To validate the model, we conducted thermal characterization experiments on the five-axis CNC gear milling machine. Temperature sensors were installed near heat sources, such as screw nuts, guide rails, and motors for linear axes, and on the spindle housing for the spindle system. The thermal errors were measured using laser interferometers and a ballbar system. For instance, the Z-axis thermal positioning error and straightness errors were recorded over multiple cycles. The spindle thermal errors were measured using the five-point method. The experimental results showed significant thermal drifts, which were incorporated into the error model.
| Parameter | Value |
|---|---|
| Number of Teeth | 38 |
| Hand of Spiral | Right |
| Face Width (mm) | 32.18 |
| Module (mm) | 5.391 |
| Normal Pressure Angle (°) | 20 |
| Shaft Angle (°) | 90 |
| Outer Cone Distance (mm) | 106.61 |
| Whole Depth (mm) | 10.40 |
| Addendum (mm) | 1.57 |
| Dedendum (mm) | 8.82 |
| Pitch Angle (°) | 73.54 |
| Face Angle (°) | 75.02 |
| Root Angle (°) | 68.21 |
The cutting experiments involved machining two spiral bevel gears: one under cold-start conditions and another after thermal warm-up. The same tooling and setup were used to minimize extraneous errors. The tooth surface deviations were measured on a gear measuring center. The difference between the warm and cold gear deviations represents the thermal-induced error. The predicted tooth surface errors based on the model showed a root mean square error of 2.57 µm compared to measured values, with similar trends in deviation patterns. The following table summarizes the experimental conditions for thermal error measurement:
| Component | Temperature Sensor Locations | Motion Parameters |
|---|---|---|
| Linear Axes | Motors, bearing seats, sliders, nuts | Velocity: 3 m/min for X, Y, Z |
| Spindle | Spindle housing top, sides, front, rear | Spindle Speed: 300 rpm |
The results demonstrate that the proposed model effectively predicts thermal-induced tooth surface errors in spiral bevel gears. The integration of gear geometry, machine kinematics, and thermal error modeling provides a comprehensive approach for accuracy enhancement in gear manufacturing. Future work could focus on real-time error compensation and optimization of cutting parameters to further improve the quality of spiral bevel gears.

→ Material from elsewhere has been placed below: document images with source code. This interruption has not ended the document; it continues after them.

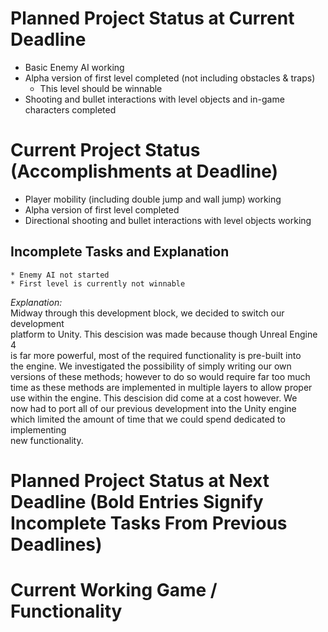 # Planned Project Status at Current Deadline  
  * Basic Enemy AI working  
  * Alpha version of first level completed (not including obstacles & traps)    
    * This level should be winnable  
  * Shooting and bullet interactions with level objects and in-game characters completed  

# Current Project Status (Accomplishments at Deadline)  
  * Player mobility (including double jump and wall jump) working  
  * Alpha version of first level completed  
  * Directional shooting and bullet interactions with level objects working  
## Incomplete Tasks and Explanation  
    * Enemy AI not started  
    * First level is currently not winnable  
*Explanation:*  
      Midway through this development block, we decided to switch our development  
platform to Unity. This descision was made because though Unreal Engine 4  
is far more powerful, most of the required functionality is pre-built into  
the engine. We investigated the possibility of simply writing our own  
versions of these methods; however to do so would require far too much  
time as these methods are implemented in multiple layers to allow proper  
use within the engine. This descision did come at a cost however. We  
now had to port all of our previous development into the Unity engine  
which limited the amount of time that we could spend dedicated to implementing  
new functionality.  
  

# Planned Project Status at Next Deadline (Bold Entries Signify Incomplete Tasks From Previous Deadlines)  

# Current Working Game / Functionality  
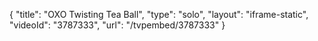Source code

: {
    "title": "OXO Twisting Tea Ball",
    "type": "solo",
    "layout": "iframe-static",
    "videoId": "3787333",
    "url": "\/tvpembed\/3787333"
}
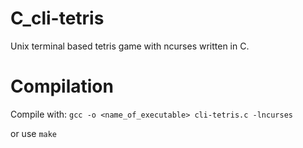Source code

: # C_cli-tetris
Unix terminal based tetris game with ncurses written in C.

# Compilation

Compile with: `gcc -o <name_of_executable> cli-tetris.c -lncurses`

or use `make`
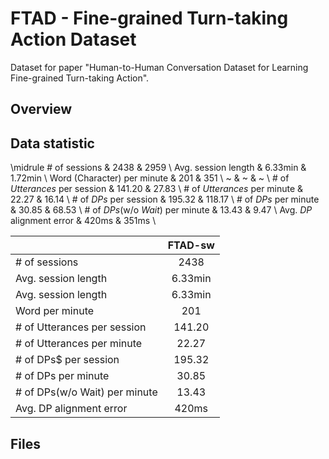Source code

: # FTAD - Fine-grained Turn-taking Action Dataset

Dataset for paper "Human-to-Human Conversation Dataset for Learning Fine-grained Turn-taking Action".

## Overview

## Data statistic
 \midrule
    \# of sessions & 2438  & 2959     \\
    Avg. session length & 6.33min  & 1.72min     \\
    Word (Character) per minute & 201 & 351 \\
    ~ & ~  & ~     \\
    \# of $Utterances$ per session & 141.20 & 27.83 \\
    \# of $Utterances$ per minute & 22.27 & 16.14 \\
    \# of $DPs$ per session & 195.32 & 118.17 \\ 
    \# of $DPs$ per minute & 30.85 & 68.53 \\
    \# of $DPs$(w/o $Wait$) per minute & 13.43 & 9.47 \\
    Avg. $DP$ alignment error & 420ms & 351ms \\
    
||FTAD-sw|
|---|:--:|
|# of sessions | 2438|
|Avg. session length | 6.33min|
|Avg. session length | 6.33min|
|Word per minute | 201|
|# of Utterances per session | 141.20 |
|# of Utterances per minute | 22.27|
|# of DPs$ per session | 195.32 |
|# of DPs per minute | 30.85|
|# of DPs(w/o Wait) per minute | 13.43|
|Avg. DP alignment error | 420ms |


## Files
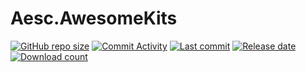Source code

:# Aesc.AwesomeKits
[![GitHub repo size](https://img.shields.io/github/repo-size/awesomehhhhh/Aesc.AwesomeKits)](https://github.com/awesomehhhhh/Aesc.AwesomeKits)
[![Commit Activity](https://img.shields.io/github/commit-activity/m/awesomehhhhh/Aesc.AwesomeUpdater)]()
[![Last commit](https://img.shields.io/github/last-commit/awesomehhhhh/Aesc.AwesomeUpdater)]()
[![Release date](https://img.shields.io/github/release-date-pre/awesomehhhhh/Aesc.AwesomeUpdater)]()
[![Download count](https://img.shields.io/github/downloads/awesomehhhhh/Aesc.AwesomeUpdater/total)]()
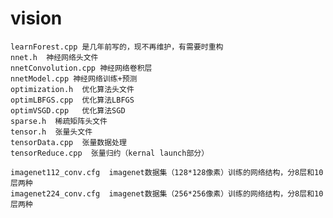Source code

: # vision
    learnForest.cpp 是几年前写的，现不再维护，有需要时重构
    nnet.h  神经网络头文件
    nnetConvolution.cpp 神经网络卷积层
    nnetModel.cpp 神经网络训练+预测
    optimization.h  优化算法头文件
    optimLBFGS.cpp  优化算法LBFGS
    optimVSGD.cpp   优化算法SGD
    sparse.h  稀疏矩阵头文件
    tensor.h  张量头文件
    tensorData.cpp  张量数据处理
    tensorReduce.cpp  张量归约（kernal launch部分）
    
    imagenet112_conv.cfg  imagenet数据集（128*128像素）训练的网络结构，分8层和10层两种
    imagenet224_conv.cfg  imagenet数据集（256*256像素）训练的网络结构，分8层和10层两种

In conclusion, this study presents a detailed methodology for modeling and validating thermally induced tooth surface errors in spiral bevel gears. By combining theoretical analysis with experimental data, we have established a robust framework that can be utilized in industrial applications to reduce errors and enhance the performance of spiral bevel gear transmissions. The insights gained from this research contribute to the advancement of precision machining processes for complex gear systems.